> WORK REQUEST: Set it all down exactly, every record and every line.

> RECORDS FOR THIS EXERCISE:
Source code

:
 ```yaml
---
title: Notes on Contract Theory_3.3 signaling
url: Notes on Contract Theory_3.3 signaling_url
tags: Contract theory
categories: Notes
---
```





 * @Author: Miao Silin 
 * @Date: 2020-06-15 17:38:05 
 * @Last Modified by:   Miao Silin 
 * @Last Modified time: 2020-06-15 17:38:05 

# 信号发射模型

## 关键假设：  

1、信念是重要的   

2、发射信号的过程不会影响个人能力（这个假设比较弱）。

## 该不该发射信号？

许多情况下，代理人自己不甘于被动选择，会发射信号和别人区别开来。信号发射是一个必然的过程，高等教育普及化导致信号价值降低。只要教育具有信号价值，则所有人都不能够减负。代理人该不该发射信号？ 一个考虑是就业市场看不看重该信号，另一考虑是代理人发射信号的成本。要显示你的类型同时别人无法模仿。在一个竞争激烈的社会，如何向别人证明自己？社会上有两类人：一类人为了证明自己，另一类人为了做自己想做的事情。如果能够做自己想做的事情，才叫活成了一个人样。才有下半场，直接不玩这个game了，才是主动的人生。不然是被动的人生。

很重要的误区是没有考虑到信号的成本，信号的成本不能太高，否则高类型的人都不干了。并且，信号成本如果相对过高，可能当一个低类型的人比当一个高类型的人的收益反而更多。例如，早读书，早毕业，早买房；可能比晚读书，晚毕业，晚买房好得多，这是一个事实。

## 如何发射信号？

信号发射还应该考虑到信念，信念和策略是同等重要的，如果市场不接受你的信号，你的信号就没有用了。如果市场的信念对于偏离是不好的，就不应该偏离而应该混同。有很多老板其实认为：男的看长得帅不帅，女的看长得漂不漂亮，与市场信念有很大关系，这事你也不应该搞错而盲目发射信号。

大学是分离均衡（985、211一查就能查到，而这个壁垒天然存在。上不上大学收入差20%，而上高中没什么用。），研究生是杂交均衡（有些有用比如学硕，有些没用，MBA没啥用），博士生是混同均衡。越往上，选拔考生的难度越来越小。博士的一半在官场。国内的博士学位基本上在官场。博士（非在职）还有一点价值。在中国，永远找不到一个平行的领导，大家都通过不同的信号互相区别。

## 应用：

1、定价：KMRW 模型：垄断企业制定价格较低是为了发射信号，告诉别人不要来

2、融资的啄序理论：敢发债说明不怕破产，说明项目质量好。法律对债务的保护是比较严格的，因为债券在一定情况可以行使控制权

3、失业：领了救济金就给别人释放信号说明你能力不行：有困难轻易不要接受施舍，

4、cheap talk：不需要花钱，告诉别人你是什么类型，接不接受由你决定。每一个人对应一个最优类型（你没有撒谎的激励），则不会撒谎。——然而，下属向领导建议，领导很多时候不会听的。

> RESULT OF THE EXERCISE:
Source code

:
 ```yaml
---
title: Notes on Contract Theory_3.3 signaling
url: Notes on Contract Theory_3.3 signaling_url
tags: Contract theory
categories: Notes
---
```





 * @Author: Miao Silin 
 * @Date: 2020-06-15 17:38:05 
 * @Last Modified by:   Miao Silin 
 * @Last Modified time: 2020-06-15 17:38:05 

# 信号发射模型

## 关键假设：  

1、信念是重要的   

2、发射信号的过程不会影响个人能力（这个假设比较弱）。

## 该不该发射信号？

许多情况下，代理人自己不甘于被动选择，会发射信号和别人区别开来。信号发射是一个必然的过程，高等教育普及化导致信号价值降低。只要教育具有信号价值，则所有人都不能够减负。代理人该不该发射信号？ 一个考虑是就业市场看不看重该信号，另一考虑是代理人发射信号的成本。要显示你的类型同时别人无法模仿。在一个竞争激烈的社会，如何向别人证明自己？社会上有两类人：一类人为了证明自己，另一类人为了做自己想做的事情。如果能够做自己想做的事情，才叫活成了一个人样。才有下半场，直接不玩这个game了，才是主动的人生。不然是被动的人生。

很重要的误区是没有考虑到信号的成本，信号的成本不能太高，否则高类型的人都不干了。并且，信号成本如果相对过高，可能当一个低类型的人比当一个高类型的人的收益反而更多。例如，早读书，早毕业，早买房；可能比晚读书，晚毕业，晚买房好得多，这是一个事实。

## 如何发射信号？

信号发射还应该考虑到信念，信念和策略是同等重要的，如果市场不接受你的信号，你的信号就没有用了。如果市场的信念对于偏离是不好的，就不应该偏离而应该混同。有很多老板其实认为：男的看长得帅不帅，女的看长得漂不漂亮，与市场信念有很大关系，这事你也不应该搞错而盲目发射信号。

大学是分离均衡（985、211一查就能查到，而这个壁垒天然存在。上不上大学收入差20%，而上高中没什么用。），研究生是杂交均衡（有些有用比如学硕，有些没用，MBA没啥用），博士生是混同均衡。越往上，选拔考生的难度越来越小。博士的一半在官场。国内的博士学位基本上在官场。博士（非在职）还有一点价值。在中国，永远找不到一个平行的领导，大家都通过不同的信号互相区别。

## 应用：

1、定价：KMRW 模型：垄断企业制定价格较低是为了发射信号，告诉别人不要来

2、融资的啄序理论：敢发债说明不怕破产，说明项目质量好。法律对债务的保护是比较严格的，因为债券在一定情况可以行使控制权

3、失业：领了救济金就给别人释放信号说明你能力不行：有困难轻易不要接受施舍，

4、cheap talk：不需要花钱，告诉别人你是什么类型，接不接受由你决定。每一个人对应一个最优类型（你没有撒谎的激励），则不会撒谎。——然而，下属向领导建议，领导很多时候不会听的。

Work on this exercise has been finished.